## EXERCISE OBJECTIVE
Print every line of the listing exactly, please.

## DATA SUPPLIED
======
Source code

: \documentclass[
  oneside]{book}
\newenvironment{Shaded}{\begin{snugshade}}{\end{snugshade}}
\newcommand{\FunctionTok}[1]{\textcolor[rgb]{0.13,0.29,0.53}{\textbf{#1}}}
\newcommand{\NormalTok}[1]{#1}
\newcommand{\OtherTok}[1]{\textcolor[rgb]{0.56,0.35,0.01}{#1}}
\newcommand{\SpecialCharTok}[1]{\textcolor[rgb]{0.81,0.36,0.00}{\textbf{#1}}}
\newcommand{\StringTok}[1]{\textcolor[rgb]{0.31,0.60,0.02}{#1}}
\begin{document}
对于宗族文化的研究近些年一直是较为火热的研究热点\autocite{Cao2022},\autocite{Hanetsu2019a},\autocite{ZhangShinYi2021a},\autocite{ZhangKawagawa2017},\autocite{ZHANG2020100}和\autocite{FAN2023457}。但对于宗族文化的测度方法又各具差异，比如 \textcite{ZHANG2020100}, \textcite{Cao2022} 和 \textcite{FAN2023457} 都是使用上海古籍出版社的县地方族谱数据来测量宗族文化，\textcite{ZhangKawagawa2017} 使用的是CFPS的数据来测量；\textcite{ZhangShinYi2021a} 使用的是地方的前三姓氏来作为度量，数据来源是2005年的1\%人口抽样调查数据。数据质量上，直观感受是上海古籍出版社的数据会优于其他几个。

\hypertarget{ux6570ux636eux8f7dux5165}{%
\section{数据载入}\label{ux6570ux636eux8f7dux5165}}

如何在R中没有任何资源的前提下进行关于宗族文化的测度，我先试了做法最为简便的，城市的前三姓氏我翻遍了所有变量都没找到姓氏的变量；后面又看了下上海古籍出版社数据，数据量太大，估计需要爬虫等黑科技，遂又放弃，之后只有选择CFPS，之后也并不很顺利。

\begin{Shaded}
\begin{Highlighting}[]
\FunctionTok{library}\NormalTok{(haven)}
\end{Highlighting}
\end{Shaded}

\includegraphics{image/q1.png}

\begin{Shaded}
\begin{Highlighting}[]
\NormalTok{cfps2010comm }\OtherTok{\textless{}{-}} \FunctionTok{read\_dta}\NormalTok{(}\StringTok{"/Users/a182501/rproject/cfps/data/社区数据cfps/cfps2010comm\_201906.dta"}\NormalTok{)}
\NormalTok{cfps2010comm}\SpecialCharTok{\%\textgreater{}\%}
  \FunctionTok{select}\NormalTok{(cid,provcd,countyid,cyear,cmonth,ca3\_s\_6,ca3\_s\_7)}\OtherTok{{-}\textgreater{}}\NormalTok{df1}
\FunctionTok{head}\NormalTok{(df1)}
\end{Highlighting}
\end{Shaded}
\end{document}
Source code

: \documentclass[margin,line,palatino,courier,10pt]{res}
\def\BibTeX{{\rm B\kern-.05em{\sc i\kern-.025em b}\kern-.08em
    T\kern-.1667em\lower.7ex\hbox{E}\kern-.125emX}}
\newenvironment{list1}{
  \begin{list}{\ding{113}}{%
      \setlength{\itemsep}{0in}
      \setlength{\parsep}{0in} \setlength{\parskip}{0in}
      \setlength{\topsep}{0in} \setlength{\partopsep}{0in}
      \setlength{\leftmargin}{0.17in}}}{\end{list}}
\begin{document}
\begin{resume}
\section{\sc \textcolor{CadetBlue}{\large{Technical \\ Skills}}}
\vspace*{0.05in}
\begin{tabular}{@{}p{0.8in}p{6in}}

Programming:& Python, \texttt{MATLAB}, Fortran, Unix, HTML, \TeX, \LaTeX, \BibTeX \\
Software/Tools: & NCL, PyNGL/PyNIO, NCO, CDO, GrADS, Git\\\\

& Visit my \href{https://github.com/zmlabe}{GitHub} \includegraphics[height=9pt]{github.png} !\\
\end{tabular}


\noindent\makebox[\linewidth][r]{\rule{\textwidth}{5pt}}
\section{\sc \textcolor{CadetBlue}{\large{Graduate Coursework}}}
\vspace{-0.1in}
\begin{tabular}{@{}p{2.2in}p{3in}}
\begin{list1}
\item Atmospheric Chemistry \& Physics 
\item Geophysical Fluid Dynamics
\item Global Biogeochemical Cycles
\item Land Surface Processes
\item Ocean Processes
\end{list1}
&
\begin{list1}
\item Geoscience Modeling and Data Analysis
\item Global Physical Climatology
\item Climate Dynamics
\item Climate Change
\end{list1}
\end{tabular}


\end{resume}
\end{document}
======
## RESPONSE TO THE TASK
Source code

: \documentclass[
  oneside]{book}
\newenvironment{Shaded}{\begin{snugshade}}{\end{snugshade}}
\newcommand{\FunctionTok}[1]{\textcolor[rgb]{0.13,0.29,0.53}{\textbf{#1}}}
\newcommand{\NormalTok}[1]{#1}
\newcommand{\OtherTok}[1]{\textcolor[rgb]{0.56,0.35,0.01}{#1}}
\newcommand{\SpecialCharTok}[1]{\textcolor[rgb]{0.81,0.36,0.00}{\textbf{#1}}}
\newcommand{\StringTok}[1]{\textcolor[rgb]{0.31,0.60,0.02}{#1}}
\begin{document}
对于宗族文化的研究近些年一直是较为火热的研究热点\autocite{Cao2022},\autocite{Hanetsu2019a},\autocite{ZhangShinYi2021a},\autocite{ZhangKawagawa2017},\autocite{ZHANG2020100}和\autocite{FAN2023457}。但对于宗族文化的测度方法又各具差异，比如 \textcite{ZHANG2020100}, \textcite{Cao2022} 和 \textcite{FAN2023457} 都是使用上海古籍出版社的县地方族谱数据来测量宗族文化，\textcite{ZhangKawagawa2017} 使用的是CFPS的数据来测量；\textcite{ZhangShinYi2021a} 使用的是地方的前三姓氏来作为度量，数据来源是2005年的1\%人口抽样调查数据。数据质量上，直观感受是上海古籍出版社的数据会优于其他几个。

\hypertarget{ux6570ux636eux8f7dux5165}{%
\section{数据载入}\label{ux6570ux636eux8f7dux5165}}

如何在R中没有任何资源的前提下进行关于宗族文化的测度，我先试了做法最为简便的，城市的前三姓氏我翻遍了所有变量都没找到姓氏的变量；后面又看了下上海古籍出版社数据，数据量太大，估计需要爬虫等黑科技，遂又放弃，之后只有选择CFPS，之后也并不很顺利。

\begin{Shaded}
\begin{Highlighting}[]
\FunctionTok{library}\NormalTok{(haven)}
\end{Highlighting}
\end{Shaded}

\includegraphics{image/q1.png}

\begin{Shaded}
\begin{Highlighting}[]
\NormalTok{cfps2010comm }\OtherTok{\textless{}{-}} \FunctionTok{read\_dta}\NormalTok{(}\StringTok{"/Users/a182501/rproject/cfps/data/社区数据cfps/cfps2010comm\_201906.dta"}\NormalTok{)}
\NormalTok{cfps2010comm}\SpecialCharTok{\%\textgreater{}\%}
  \FunctionTok{select}\NormalTok{(cid,provcd,countyid,cyear,cmonth,ca3\_s\_6,ca3\_s\_7)}\OtherTok{{-}\textgreater{}}\NormalTok{df1}
\FunctionTok{head}\NormalTok{(df1)}
\end{Highlighting}
\end{Shaded}
\end{document}
Source code

: \documentclass[margin,line,palatino,courier,10pt]{res}
\def\BibTeX{{\rm B\kern-.05em{\sc i\kern-.025em b}\kern-.08em
    T\kern-.1667em\lower.7ex\hbox{E}\kern-.125emX}}
\newenvironment{list1}{
  \begin{list}{\ding{113}}{%
      \setlength{\itemsep}{0in}
      \setlength{\parsep}{0in} \setlength{\parskip}{0in}
      \setlength{\topsep}{0in} \setlength{\partopsep}{0in}
      \setlength{\leftmargin}{0.17in}}}{\end{list}}
\begin{document}
\begin{resume}
\section{\sc \textcolor{CadetBlue}{\large{Technical \\ Skills}}}
\vspace*{0.05in}
\begin{tabular}{@{}p{0.8in}p{6in}}

Programming:& Python, \texttt{MATLAB}, Fortran, Unix, HTML, \TeX, \LaTeX, \BibTeX \\
Software/Tools: & NCL, PyNGL/PyNIO, NCO, CDO, GrADS, Git\\\\

& Visit my \href{https://github.com/zmlabe}{GitHub} \includegraphics[height=9pt]{github.png} !\\
\end{tabular}


\noindent\makebox[\linewidth][r]{\rule{\textwidth}{5pt}}
\section{\sc \textcolor{CadetBlue}{\large{Graduate Coursework}}}
\vspace{-0.1in}
\begin{tabular}{@{}p{2.2in}p{3in}}
\begin{list1}
\item Atmospheric Chemistry \& Physics 
\item Geophysical Fluid Dynamics
\item Global Biogeochemical Cycles
\item Land Surface Processes
\item Ocean Processes
\end{list1}
&
\begin{list1}
\item Geoscience Modeling and Data Analysis
\item Global Physical Climatology
\item Climate Dynamics
\item Climate Change
\end{list1}
\end{tabular}


\end{resume}
\end{document}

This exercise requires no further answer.